─── Data for this task

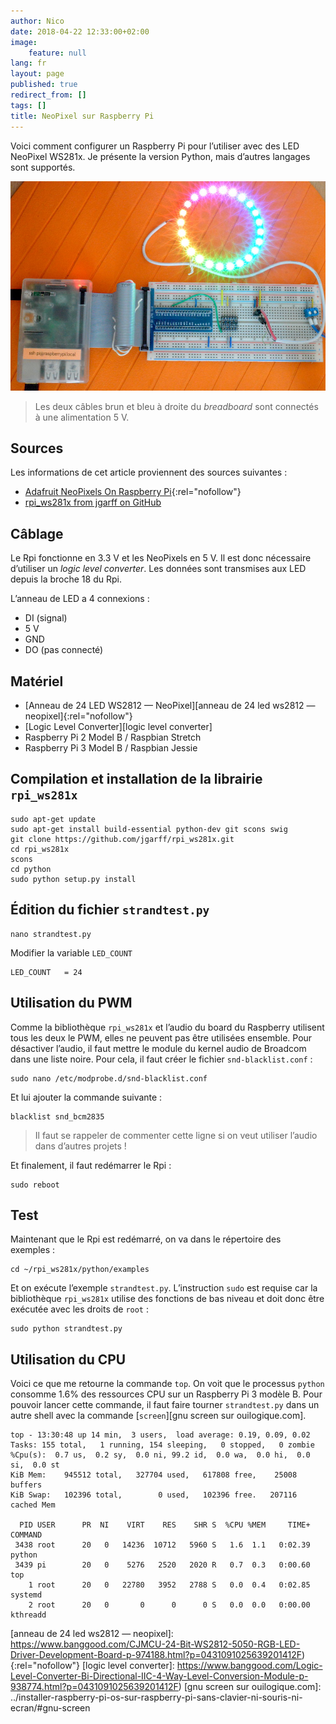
 ```yaml
---
author: Nico
date: 2018-04-22 12:33:00+02:00
image:
    feature: null
lang: fr
layout: page
published: true
redirect_from: []
tags: []
title: NeoPixel sur Raspberry Pi
---
```


Voici comment configurer un Raspberry Pi pour l’utiliser avec des LED NeoPixel WS281x. Je présente la version Python, mais d’autres langages sont supportés.

[![NeoPixel sur Raspberry Pi][img_1]][img_1]

> Les deux câbles brun et bleu à droite du _breadboard_ sont connectés à une alimentation 5 V.

## Sources

Les informations de cet article proviennent des sources suivantes :

-   [Adafruit NeoPixels On Raspberry Pi][adafruit neopixels on raspberry pi]{:rel="nofollow"}
-   [rpi_ws281x from jgarff on GitHub][rpi_ws281x from jgarff on github]

## Câblage

Le Rpi fonctionne en 3.3 V et les NeoPixels en 5 V. Il est donc nécessaire d’utiliser un _logic level converter_. Les données sont transmises aux LED depuis la broche 18 du Rpi.

L’anneau de LED a 4 connexions :

-   DI (signal)
-   5 V
-   GND
-   DO (pas connecté)

## Matériel

-   [Anneau de 24 LED WS2812 — NeoPixel][anneau de 24 led ws2812 — neopixel]{:rel="nofollow"}
-   [Logic Level Converter][logic level converter]
-   Raspberry Pi 2 Model B / Raspbian Stretch
-   Raspberry Pi 3 Model B / Raspbian Jessie

## Compilation et installation de la librairie `rpi_ws281x`

    sudo apt-get update
    sudo apt-get install build-essential python-dev git scons swig
    git clone https://github.com/jgarff/rpi_ws281x.git
    cd rpi_ws281x
    scons
    cd python
    sudo python setup.py install

## Édition du fichier `strandtest.py`

    nano strandtest.py

Modifier la variable `LED_COUNT`

    LED_COUNT   = 24

## Utilisation du PWM

Comme la bibliothèque `rpi_ws281x` et l’audio du board du Raspberry utilisent tous les deux le PWM, elles ne peuvent pas être utilisées ensemble. Pour désactiver l’audio, il faut mettre le module du kernel audio de Broadcom dans une liste noire. Pour cela, il faut créer le fichier `snd-blacklist.conf` :

    sudo nano /etc/modprobe.d/snd-blacklist.conf

Et lui ajouter la commande suivante :

    blacklist snd_bcm2835

> Il faut se rappeler de commenter cette ligne si on veut utiliser l’audio dans d’autres projets !

Et finalement, il faut redémarrer le Rpi :

    sudo reboot

## Test

Maintenant que le Rpi est redémarré, on va dans le répertoire des exemples :

    cd ~/rpi_ws281x/python/examples

Et on exécute l’exemple `strandtest.py`. L’instruction `sudo` est requise car la bibliothèque `rpi_ws281x` utilise des fonctions de bas niveau et doit donc être exécutée avec les droits de `root` :

    sudo python strandtest.py

## Utilisation du CPU

Voici ce que me retourne la commande `top`. On voit que le processus `python` consomme 1.6% des ressources CPU sur un Raspberry Pi 3 modèle B. Pour pouvoir lancer cette commande, il faut faire tourner `strandtest.py` dans un autre shell avec la commande [`screen`][gnu screen sur ouilogique.com].

    top - 13:30:48 up 14 min,  3 users,  load average: 0.19, 0.09, 0.02
    Tasks: 155 total,   1 running, 154 sleeping,   0 stopped,   0 zombie
    %Cpu(s):  0.7 us,  0.2 sy,  0.0 ni, 99.2 id,  0.0 wa,  0.0 hi,  0.0 si,  0.0 st
    KiB Mem:    945512 total,   327704 used,   617808 free,    25008 buffers
    KiB Swap:   102396 total,        0 used,   102396 free.   207116 cached Mem

      PID USER      PR  NI    VIRT    RES    SHR S  %CPU %MEM     TIME+ COMMAND
     3438 root      20   0   14236  10712   5960 S   1.6  1.1   0:02.39 python
     3439 pi        20   0    5276   2520   2020 R   0.7  0.3   0:00.60 top
        1 root      20   0   22780   3952   2788 S   0.0  0.4   0:02.85 systemd
        2 root      20   0       0      0      0 S   0.0  0.0   0:00.00 kthreadd

[img_1]: ../files/2018-04-22-neopixel-raspberry-pi/images/2018-04-22-neopixel-raspberry-pi-001_lowres.jpg
[adafruit neopixels on raspberry pi]: https://learn.adafruit.com/neopixels-on-raspberry-pi?view=all
[rpi_ws281x from jgarff on github]: https://github.com/jgarff/rpi_ws281x
[anneau de 24 led ws2812 — neopixel]: https://www.banggood.com/CJMCU-24-Bit-WS2812-5050-RGB-LED-Driver-Development-Board-p-974188.html?p=0431091025639201412F){:rel="nofollow"}
[logic level converter]: https://www.banggood.com/Logic-Level-Converter-Bi-Directional-IIC-4-Way-Level-Conversion-Module-p-938774.html?p=0431091025639201412F)
[gnu screen sur ouilogique.com]: ../installer-raspberry-pi-os-sur-raspberry-pi-sans-clavier-ni-souris-ni-ecran/#gnu-screen
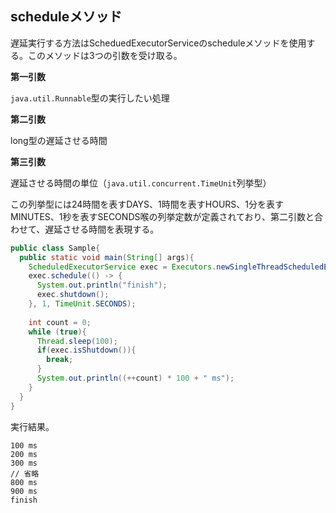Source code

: ## scheduleメソッド

遅延実行する方法はScheduedExecutorServiceのscheduleメソッドを使用する。このメソッドは3つの引数を受け取る。

**第一引数**

`java.util.Runnable`型の実行したい処理

**第二引数**

long型の遅延させる時間

**第三引数**

遅延させる時間の単位（`java.util.concurrent.TimeUnit`列挙型）

この列挙型には24時間を表すDAYS、1時間を表すHOURS、1分を表すMINUTES、1秒を表すSECONDS喉の列挙定数が定義されており、第二引数と合わせて、遅延させる時間を表現する。

```Java
public class Sample{
  public static void main(String[] args){
    ScheduledExecutorService exec = Executors.newSingleThreadScheduledExecutor();
    exec.schedule(() -> {
      System.out.println("finish");
      exec.shutdown();
    }, 1, TimeUnit.SECONDS);
    
    int count = 0;
    while (true){
      Thread.sleep(100);
      if(exec.isShutdown()){
        break;
      }
      System.out.println((++count) * 100 + " ms");
    }
  }
}
```

実行結果。

```console
100 ms
200 ms
300 ms
// 省略
800 ms
900 ms
finish
```




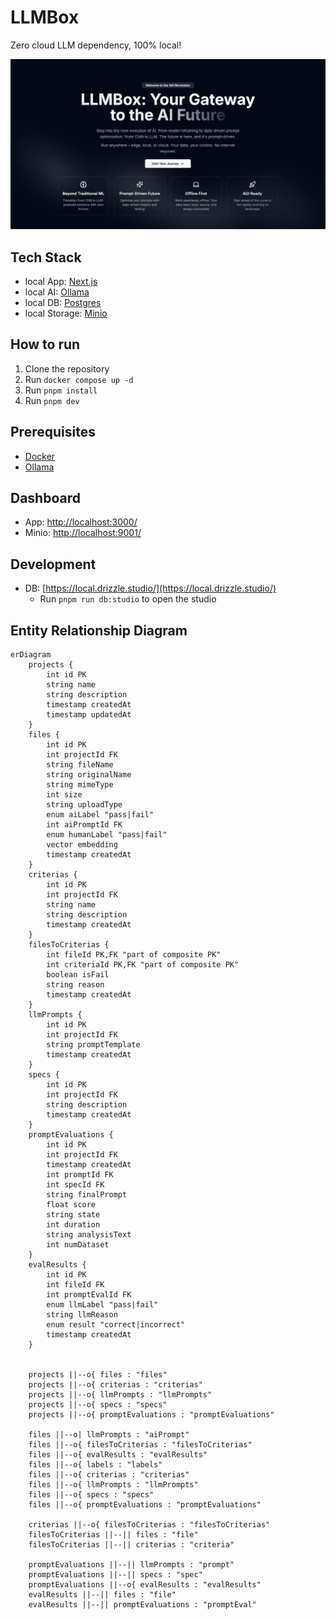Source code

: # LLMBox

Zero cloud LLM dependency, 100% local!

![hero](./public/hero.png)

## Tech Stack

- local App: [Next.js](https://nextjs.org/)
- local AI: [Ollama](https://ollama.com/)
- local DB: [Postgres](https://www.postgresql.org/)
- local Storage: [Minio](https://min.io/)

## How to run

1. Clone the repository
2. Run `docker compose up -d`
3. Run `pnpm install`
4. Run `pnpm dev`

## Prerequisites

- [Docker](https://www.docker.com/)
- [Ollama](https://ollama.com/)

## Dashboard

- App: [http://localhost:3000/](http://localhost:3000/)
- Minio: [http://localhost:9001/](http://localhost:9001/)

## Development

- DB: [https://local.drizzle.studio/](https://local.drizzle.studio/)
  - Run `pnpm run db:studio` to open the studio

## Entity Relationship Diagram

```mermaid
erDiagram
    projects {
        int id PK
        string name
        string description
        timestamp createdAt
        timestamp updatedAt
    }
    files {
        int id PK
        int projectId FK
        string fileName
        string originalName
        string mimeType
        int size
        string uploadType
        enum aiLabel "pass|fail"
        int aiPromptId FK
        enum humanLabel "pass|fail"
        vector embedding
        timestamp createdAt
    }
    criterias {
        int id PK
        int projectId FK
        string name
        string description
        timestamp createdAt
    }
    filesToCriterias {
        int fileId PK,FK "part of composite PK"
        int criteriaId PK,FK "part of composite PK"
        boolean isFail
        string reason
        timestamp createdAt
    }
    llmPrompts {
        int id PK
        int projectId FK
        string promptTemplate
        timestamp createdAt
    }
    specs {
        int id PK
        int projectId FK
        string description
        timestamp createdAt
    }
    promptEvaluations {
        int id PK
        int projectId FK
        timestamp createdAt
        int promptId FK
        int specId FK
        string finalPrompt
        float score
        string state
        int duration
        string analysisText
        int numDataset
    }
    evalResults {
        int id PK
        int fileId FK
        int promptEvalId FK
        enum llmLabel "pass|fail"
        string llmReason
        enum result "correct|incorrect"
        timestamp createdAt
    }


    projects ||--o{ files : "files"
    projects ||--o{ criterias : "criterias"
    projects ||--o{ llmPrompts : "llmPrompts"
    projects ||--o{ specs : "specs"
    projects ||--o{ promptEvaluations : "promptEvaluations"

    files ||--o| llmPrompts : "aiPrompt"
    files ||--o{ filesToCriterias : "filesToCriterias"
    files ||--o{ evalResults : "evalResults"
    files ||--o{ labels : "labels"
    files ||--o{ criterias : "criterias"
    files ||--o{ llmPrompts : "llmPrompts"
    files ||--o{ specs : "specs"
    files ||--o{ promptEvaluations : "promptEvaluations"

    criterias ||--o{ filesToCriterias : "filesToCriterias"
    filesToCriterias ||--|| files : "file"
    filesToCriterias ||--|| criterias : "criteria"

    promptEvaluations ||--|| llmPrompts : "prompt"
    promptEvaluations ||--|| specs : "spec"
    promptEvaluations ||--o{ evalResults : "evalResults"
    evalResults ||--|| files : "file"
    evalResults ||--|| promptEvaluations : "promptEval"
```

──────

* [Your instructions]: Please go through the material and return each line where the word "strandtest" appears.

* [Task solution]:
## Édition du fichier `strandtest.py`
    nano strandtest.py
Et on exécute l’exemple `strandtest.py`. L’instruction `sudo` est requise car la bibliothèque `rpi_ws281x` utilise des fonctions de bas niveau et doit donc être exécutée avec les droits de `root` :
    sudo python strandtest.py
Voici ce que me retourne la commande `top`. On voit que le processus `python` consomme 1.6% des ressources CPU sur un Raspberry Pi 3 modèle B. Pour pouvoir lancer cette commande, il faut faire tourner `strandtest.py` dans un autre shell avec la commande [`screen`][gnu screen sur ouilogique.com].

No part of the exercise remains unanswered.